Activity: From the first line to the last, retype the records exactly without their images.

——

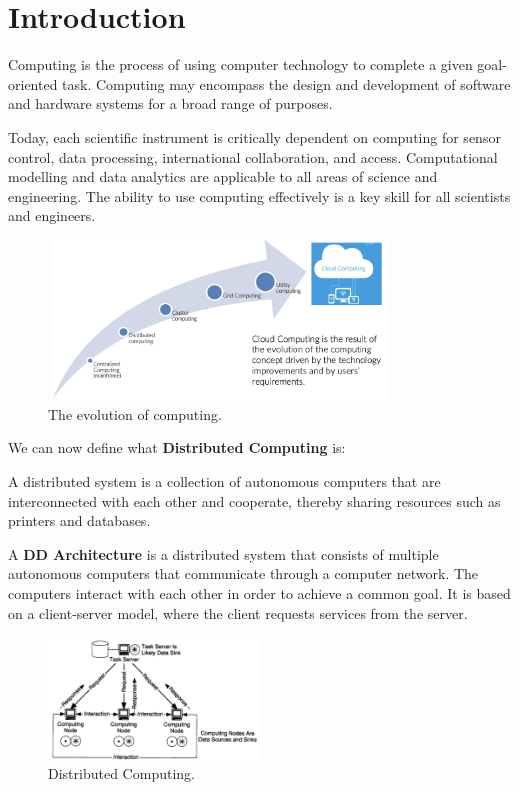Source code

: 
\chapter{Introduction}

\begin{definitionblock}
    Computing is the process of using computer technology to complete a given goal-oriented task. Computing may encompass the design and development of software and hardware systems for a broad range of purposes. 
\end{definitionblock}

Today, each scientific instrument is critically dependent on computing
for sensor control, data processing, international collaboration,
and access. Computational modelling and data analytics are applicable to all
areas of science and engineering. The ability to use computing
effectively is a key skill for all scientists and engineers.

\begin{figure}[H]
    \centering
    \includegraphics[width=0.8\textwidth]{assets/fig1.png}
    \caption{The evolution of computing.}
    \label{fig:1}
\end{figure}

We can now define what \textbf{Distributed Computing} is:
\begin{definitionblock}
    A distributed system is a collection of autonomous computers that are interconnected with each other and cooperate, thereby sharing resources such as printers and databases.
\end{definitionblock}

A \textbf{DD Architecture} is a distributed system that consists of multiple autonomous computers that communicate through a computer network. The computers interact with each other in order to achieve a common goal. It is based on a client-server model, where the client requests services from the server.

\begin{figure}[H]
    \centering
    \includegraphics[width=0.5\textwidth]{assets/fig2.png}
    \caption{Distributed Computing.}
    \label{fig:2}
\end{figure}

——

Answer area:
Source code

: 
\chapter{Introduction}

\begin{definitionblock}
    Computing is the process of using computer technology to complete a given goal-oriented task. Computing may encompass the design and development of software and hardware systems for a broad range of purposes. 
\end{definitionblock}

Today, each scientific instrument is critically dependent on computing
for sensor control, data processing, international collaboration,
and access. Computational modelling and data analytics are applicable to all
areas of science and engineering. The ability to use computing
effectively is a key skill for all scientists and engineers.

\begin{figure}[H]
    \centering
    \includegraphics[width=0.8\textwidth]{assets/fig1.png}
    \caption{The evolution of computing.}
    \label{fig:1}
\end{figure}

We can now define what \textbf{Distributed Computing} is:
\begin{definitionblock}
    A distributed system is a collection of autonomous computers that are interconnected with each other and cooperate, thereby sharing resources such as printers and databases.
\end{definitionblock}

A \textbf{DD Architecture} is a distributed system that consists of multiple autonomous computers that communicate through a computer network. The computers interact with each other in order to achieve a common goal. It is based on a client-server model, where the client requests services from the server.

\begin{figure}[H]
    \centering
    \includegraphics[width=0.5\textwidth]{assets/fig2.png}
    \caption{Distributed Computing.}
    \label{fig:2}
\end{figure}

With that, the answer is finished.